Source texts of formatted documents

--------

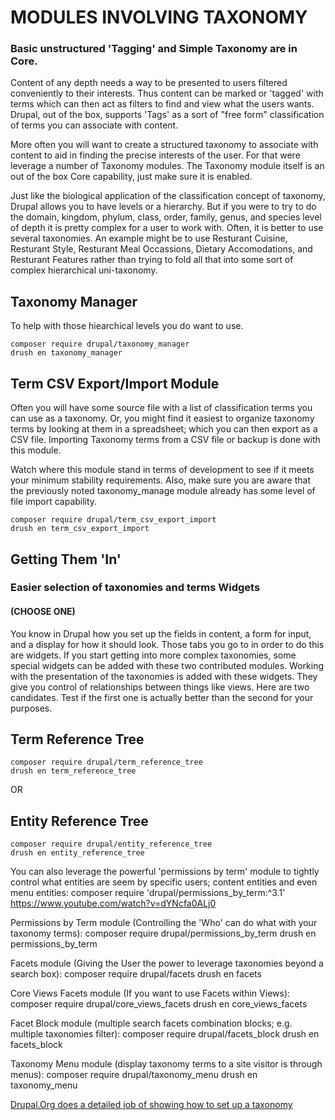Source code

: 
# MODULES INVOLVING TAXONOMY
### Basic unstructured 'Tagging' and Simple Taxonomy are in Core.

Content of any depth needs a way to be presented to users filtered conveniently to their interests.  Thus content can be marked or 'tagged' with terms which can then act as filters to find and view what the users wants.  Drupal, out of the box, supports 'Tags' as a sort of "free form" classification of terms you can associate with content.

More often you will want to create a structured taxonomy to associate with content to aid in finding the precise interests of the user.  For that were leverage a number of Taxonomy modules.  The Taxonomy module itself is an out of the box Core capability, just make sure it is enabled.

Just like the biological application of the classification concept of taxonomy, Drupal allows you to have levels or a hierarchy.  But if you were to try to do the domain, kingdom, phylum, class, order, family, genus, and species level of depth it is pretty complex for a user to work with.  Often, it is better to use several taxonomies.  An example might be to use Resturant Cuisine, Resturant Style, Resturant Meal Occassions, Dietary Accomodations, and Resturant Features rather than trying to fold all that into some sort of complex hierarchical uni-taxonomy.

## Taxonomy Manager
To help with those hiearchical levels you do want to use.

`composer require drupal/taxonomy_manager`<br>
`drush en taxonomy_manager`


## Term CSV Export/Import Module
Often you will have some source file with a list of classification terms you can use as a taxonomy.  Or, you might find it easiest to organize taxonomy terms by looking at them in a spreadsheet; which you can then export as a CSV file.  Importing Taxonomy terms from a CSV file or backup is done with this module.

Watch where this module stand in terms of development to see if it meets your minimum stability requirements.   Also, make sure you are aware that the previously noted taxonomy_manage module already has some level of file import capability.

`composer require drupal/term_csv_export_import`<br>
`drush en term_csv_export_import`


## Getting Them 'In' 
### Easier selection of taxonomies and terms Widgets
#### (CHOOSE ONE)
You know in Drupal how you set up the fields in content, a form for input, and a display for how it should look.  Those tabs you go to in order to do this are widgets.  If you start getting into more complex taxonomies, some special widgets can be added with these two contributed modules.  Working with the presentation of the taxonomies is added with these widgets. They give you control of relationships between things like views.  Here are two candidates.  Test if the first one is actually better than the second for your purposes.

## Term Reference Tree 

`composer require drupal/term_reference_tree`<br>
`drush en term_reference_tree`

OR<br>

## Entity Reference Tree

`composer require drupal/entity_reference_tree`<br>
`drush en entity_reference_tree`




You can also leverage the powerful 'permissions by term' module to tightly control what entities are seem by specific users; content entities and even menu entities:
composer require 'drupal/permissions_by_term:^3.1'
https://www.youtube.com/watch?v=dYNcfa0ALj0






Permissions by Term module (Controlling the 'Who' can do what with your taxonomy terms): 
composer require drupal/permissions_by_term
drush en permissions_by_term

Facets module (Giving the User the power to leverage taxonomies beyond a search box): 
composer require drupal/facets
drush en facets

Core Views Facets module (If you want to use Facets within Views):
composer require drupal/core_views_facets
drush en core_views_facets

Facet Block module (multiple search facets combination blocks; e.g. multiple taxonomies filter):
 composer require drupal/facets_block
drush en facets_block

Taxonomy Menu module (display taxonomy terms to a site visitor is through menus):
composer require drupal/taxonomy_menu
drush en taxonomy_menu




[Drupal.Org does a detailed job of showing how to set up a taxonomy](https://www.drupal.org/docs/user_guide/en/structure-taxonomy-setup.html)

--------

- **Your instructions**: Reproduce exactly the lines above from the line with "Watch where this" to the line with "## Term Reference Tree", including both, and add nothing.

- **Solution**:
Watch where this module stand in terms of development to see if it meets your minimum stability requirements.   Also, make sure you are aware that the previously noted taxonomy_manage module already has some level of file import capability.

`composer require drupal/term_csv_export_import`<br>
`drush en term_csv_export_import`


## Getting Them 'In' 
### Easier selection of taxonomies and terms Widgets
#### (CHOOSE ONE)
You know in Drupal how you set up the fields in content, a form for input, and a display for how it should look.  Those tabs you go to in order to do this are widgets.  If you start getting into more complex taxonomies, some special widgets can be added with these two contributed modules.  Working with the presentation of the taxonomies is added with these widgets. They give you control of relationships between things like views.  Here are two candidates.  Test if the first one is actually better than the second for your purposes.

## Term Reference Tree 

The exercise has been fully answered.